何て言っているのか全く分からん。…いやいやいや、そんな事より食パンて。食パン咥えて曲がり角でぶつかるってどこの少女漫画のヒロインだ。

「……………」
「何ですか」

いま気付いたが同じ制服を着ている。しかもネクタイの色が緑だ。つまり3年、先輩だ。

「あの、そろそろ離して貰えませんか」

遅刻する。あと、人の顔じろじろ見すぎだろ。失礼な人だな。

「あ、ごめんごめん。大丈夫だった?」
「まあ…。
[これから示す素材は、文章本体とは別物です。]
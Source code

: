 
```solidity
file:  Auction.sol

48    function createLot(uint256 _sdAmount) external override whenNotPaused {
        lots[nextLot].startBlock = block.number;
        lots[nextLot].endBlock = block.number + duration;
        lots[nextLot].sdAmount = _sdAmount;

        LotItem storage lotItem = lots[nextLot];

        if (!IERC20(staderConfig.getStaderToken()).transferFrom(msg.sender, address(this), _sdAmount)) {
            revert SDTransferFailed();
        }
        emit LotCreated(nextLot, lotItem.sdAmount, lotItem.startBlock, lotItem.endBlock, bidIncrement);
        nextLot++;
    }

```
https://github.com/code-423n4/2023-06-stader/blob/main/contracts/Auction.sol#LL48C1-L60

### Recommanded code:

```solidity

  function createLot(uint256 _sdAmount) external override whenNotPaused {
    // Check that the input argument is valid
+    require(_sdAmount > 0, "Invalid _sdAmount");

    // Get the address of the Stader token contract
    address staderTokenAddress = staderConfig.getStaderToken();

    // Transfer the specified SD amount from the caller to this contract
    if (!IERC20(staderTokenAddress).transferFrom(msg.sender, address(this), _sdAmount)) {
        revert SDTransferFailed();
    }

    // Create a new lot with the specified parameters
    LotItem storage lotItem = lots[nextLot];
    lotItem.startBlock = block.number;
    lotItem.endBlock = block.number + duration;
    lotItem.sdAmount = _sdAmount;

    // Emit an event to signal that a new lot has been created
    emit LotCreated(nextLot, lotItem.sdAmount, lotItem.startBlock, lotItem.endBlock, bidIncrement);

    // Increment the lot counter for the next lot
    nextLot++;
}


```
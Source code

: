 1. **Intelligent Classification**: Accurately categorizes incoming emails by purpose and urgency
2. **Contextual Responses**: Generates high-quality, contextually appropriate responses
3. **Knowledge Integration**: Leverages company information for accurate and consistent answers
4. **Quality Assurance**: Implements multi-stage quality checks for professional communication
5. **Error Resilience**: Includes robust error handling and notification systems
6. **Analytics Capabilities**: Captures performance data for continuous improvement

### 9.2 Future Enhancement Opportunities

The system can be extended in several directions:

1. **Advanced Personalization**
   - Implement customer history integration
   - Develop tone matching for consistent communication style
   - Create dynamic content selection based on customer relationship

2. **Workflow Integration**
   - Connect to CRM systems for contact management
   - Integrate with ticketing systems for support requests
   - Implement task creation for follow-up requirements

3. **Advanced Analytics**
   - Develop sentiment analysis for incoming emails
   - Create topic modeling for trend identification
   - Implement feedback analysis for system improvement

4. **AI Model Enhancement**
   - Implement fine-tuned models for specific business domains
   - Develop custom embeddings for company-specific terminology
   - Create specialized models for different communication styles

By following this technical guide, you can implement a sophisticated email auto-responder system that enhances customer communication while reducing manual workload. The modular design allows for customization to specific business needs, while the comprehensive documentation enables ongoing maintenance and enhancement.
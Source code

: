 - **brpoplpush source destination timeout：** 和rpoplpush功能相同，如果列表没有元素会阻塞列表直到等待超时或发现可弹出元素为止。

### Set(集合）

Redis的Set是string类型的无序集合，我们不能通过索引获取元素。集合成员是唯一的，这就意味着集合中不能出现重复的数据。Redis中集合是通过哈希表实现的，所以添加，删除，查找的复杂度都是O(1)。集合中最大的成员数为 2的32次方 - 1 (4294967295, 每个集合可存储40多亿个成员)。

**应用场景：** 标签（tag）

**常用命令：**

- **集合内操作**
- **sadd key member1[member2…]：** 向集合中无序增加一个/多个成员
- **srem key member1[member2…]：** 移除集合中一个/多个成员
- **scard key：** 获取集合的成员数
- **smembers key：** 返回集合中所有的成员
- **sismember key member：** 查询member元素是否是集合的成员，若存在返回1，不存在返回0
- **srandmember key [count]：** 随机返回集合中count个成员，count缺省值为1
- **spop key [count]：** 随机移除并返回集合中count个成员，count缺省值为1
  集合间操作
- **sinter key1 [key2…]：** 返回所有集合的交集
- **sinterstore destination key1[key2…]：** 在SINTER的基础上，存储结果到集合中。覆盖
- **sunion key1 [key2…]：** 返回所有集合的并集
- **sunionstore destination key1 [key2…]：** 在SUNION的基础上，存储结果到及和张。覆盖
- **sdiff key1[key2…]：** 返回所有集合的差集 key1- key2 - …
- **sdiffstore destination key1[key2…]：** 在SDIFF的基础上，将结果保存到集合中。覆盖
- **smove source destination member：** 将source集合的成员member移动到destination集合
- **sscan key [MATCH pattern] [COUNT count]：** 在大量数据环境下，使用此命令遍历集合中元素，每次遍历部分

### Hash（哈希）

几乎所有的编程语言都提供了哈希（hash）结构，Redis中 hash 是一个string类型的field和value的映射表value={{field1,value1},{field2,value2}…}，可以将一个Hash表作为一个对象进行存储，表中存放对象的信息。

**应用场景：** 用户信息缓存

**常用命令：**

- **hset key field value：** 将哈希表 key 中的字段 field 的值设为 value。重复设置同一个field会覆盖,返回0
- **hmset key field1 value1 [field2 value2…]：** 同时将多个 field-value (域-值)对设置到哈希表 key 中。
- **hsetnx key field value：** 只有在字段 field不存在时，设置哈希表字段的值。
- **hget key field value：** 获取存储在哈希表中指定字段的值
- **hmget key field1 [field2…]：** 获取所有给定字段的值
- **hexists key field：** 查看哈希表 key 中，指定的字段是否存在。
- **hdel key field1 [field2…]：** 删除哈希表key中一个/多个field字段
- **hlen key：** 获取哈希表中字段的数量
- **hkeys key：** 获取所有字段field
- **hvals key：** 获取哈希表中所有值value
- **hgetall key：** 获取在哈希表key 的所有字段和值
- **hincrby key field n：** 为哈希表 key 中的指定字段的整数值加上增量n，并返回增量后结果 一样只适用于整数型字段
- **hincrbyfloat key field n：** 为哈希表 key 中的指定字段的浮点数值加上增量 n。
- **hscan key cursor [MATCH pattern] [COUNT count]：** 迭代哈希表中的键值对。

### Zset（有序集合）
それじゃ、俺急ぐんで」

ぺこりと、一応会釈をして横を通り抜けようとした時だった。

あ…。

先輩の頭上に『食パン』という文字が浮かんでいるのが目に入った。

別にそのまま何も言わず通り過ぎても良かった。

いつもならそうしていたし、そうして来た。

でも、この時は何故か

「あの、食パン、気をつけた方が良いですよ」
「え?」

ある意味衝撃的な出来事に遭遇したせいなのか何なのか、気が着いた時には謎の注意喚起を促していた。